Nadella is the third CEO in the four-decades long history of Microsoft and like his predecessors, he’s an all-rounder with many accomplishments under his belt. He is expected to stay for a long while as the head of the company, directing the key decisions in the coming years.
Naturally, his compensation package is a cause for a lot of interest and intrigue in the tech circles and TechCrunch has been so kind as to break it down in detail for us. According to the site, Nadella will be handed a $1.2 million cash salary each year together with a bonus of up to 300% of his salary and a target stock bonus of $13.2 million during 2015. The bonuses are obviously tied to his performance, and that of the company’s.
But that’s not it. Nadella will also bag stock shares based on Microsoft’s performance in three five-year periods. These are 2014 – 2019, 2015, 2020 and 2016 – 2021. The minimum he is supposed to do is to ensure that Microsoft remains in the 60th percentile of the S&P 500’s performance index. If this is achieved, he will get 600,000 shares for each of the three periods. If he performs even better and the company is catapulted to the 80th percentile, he gets 900,000 shares for each period.
In the best case scenario, if he gets the promised 900,000 stock shares for each period, that totals up to 2.7 million shares.

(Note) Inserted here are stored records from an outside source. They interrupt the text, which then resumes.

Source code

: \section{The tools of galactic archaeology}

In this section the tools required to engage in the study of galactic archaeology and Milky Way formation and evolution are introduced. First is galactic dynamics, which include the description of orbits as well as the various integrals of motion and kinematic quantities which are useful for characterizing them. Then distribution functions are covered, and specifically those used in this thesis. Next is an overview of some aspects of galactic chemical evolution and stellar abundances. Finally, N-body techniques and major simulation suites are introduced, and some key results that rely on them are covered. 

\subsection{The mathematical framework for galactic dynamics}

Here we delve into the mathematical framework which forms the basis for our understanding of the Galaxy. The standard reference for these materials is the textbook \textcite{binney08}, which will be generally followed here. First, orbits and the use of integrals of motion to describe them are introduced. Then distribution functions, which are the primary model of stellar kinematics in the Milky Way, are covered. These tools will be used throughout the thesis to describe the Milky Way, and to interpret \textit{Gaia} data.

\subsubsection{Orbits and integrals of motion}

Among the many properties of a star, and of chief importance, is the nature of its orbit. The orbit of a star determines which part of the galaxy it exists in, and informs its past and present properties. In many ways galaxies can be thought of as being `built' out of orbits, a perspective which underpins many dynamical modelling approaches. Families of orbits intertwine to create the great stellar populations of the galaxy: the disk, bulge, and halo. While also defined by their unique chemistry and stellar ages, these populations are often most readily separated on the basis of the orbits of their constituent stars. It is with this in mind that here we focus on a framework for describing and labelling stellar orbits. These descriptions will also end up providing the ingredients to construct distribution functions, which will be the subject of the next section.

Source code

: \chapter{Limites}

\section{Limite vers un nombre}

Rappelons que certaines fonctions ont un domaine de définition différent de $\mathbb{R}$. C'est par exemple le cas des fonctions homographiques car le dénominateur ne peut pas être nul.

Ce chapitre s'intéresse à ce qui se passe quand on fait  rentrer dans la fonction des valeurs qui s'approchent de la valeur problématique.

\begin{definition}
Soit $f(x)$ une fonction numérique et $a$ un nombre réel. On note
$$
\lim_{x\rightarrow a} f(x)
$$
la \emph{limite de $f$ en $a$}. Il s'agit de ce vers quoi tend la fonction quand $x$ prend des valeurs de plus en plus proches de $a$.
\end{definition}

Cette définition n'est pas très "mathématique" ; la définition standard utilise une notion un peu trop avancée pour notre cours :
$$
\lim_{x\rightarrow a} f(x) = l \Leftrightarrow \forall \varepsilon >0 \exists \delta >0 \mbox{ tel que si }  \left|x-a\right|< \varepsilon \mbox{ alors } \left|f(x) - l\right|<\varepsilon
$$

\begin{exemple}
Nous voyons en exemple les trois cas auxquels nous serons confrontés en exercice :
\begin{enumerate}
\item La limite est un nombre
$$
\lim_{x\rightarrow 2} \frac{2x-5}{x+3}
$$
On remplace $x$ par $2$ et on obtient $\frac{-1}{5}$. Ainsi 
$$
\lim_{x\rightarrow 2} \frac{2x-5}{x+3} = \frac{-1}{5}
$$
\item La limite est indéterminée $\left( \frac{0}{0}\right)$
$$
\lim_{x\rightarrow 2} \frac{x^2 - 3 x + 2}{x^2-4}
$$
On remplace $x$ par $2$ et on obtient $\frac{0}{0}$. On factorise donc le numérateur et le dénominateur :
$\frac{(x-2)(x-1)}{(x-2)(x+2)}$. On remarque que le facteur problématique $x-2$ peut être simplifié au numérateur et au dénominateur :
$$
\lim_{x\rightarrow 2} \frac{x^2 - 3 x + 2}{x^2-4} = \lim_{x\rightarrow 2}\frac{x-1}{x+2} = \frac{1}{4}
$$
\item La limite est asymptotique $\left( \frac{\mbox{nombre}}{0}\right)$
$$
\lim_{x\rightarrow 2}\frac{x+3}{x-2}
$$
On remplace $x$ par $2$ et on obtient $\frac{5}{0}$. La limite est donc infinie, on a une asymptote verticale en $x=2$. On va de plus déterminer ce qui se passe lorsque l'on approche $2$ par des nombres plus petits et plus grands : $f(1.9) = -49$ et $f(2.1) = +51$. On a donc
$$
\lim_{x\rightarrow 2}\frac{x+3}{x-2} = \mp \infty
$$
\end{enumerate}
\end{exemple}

At the present value of Microsoft’s shares, that’s nearly $98 million but since the company’s stock is expected to appreciate if all goes well for Nadella, the amount will top that figure.
In all, this is one of the best compensation packages being offered to a tech CEO right now. But then, Nadella has a huge job ahead of him. In a rapidly changing tech environment, he has to keep Microsoft the dominant desktop OS-maker, bring greater success for the company in the increasingly significant mobile arena and sustain other products and services to the path of success. Mighty tough job, we would say, but well-rewarded too.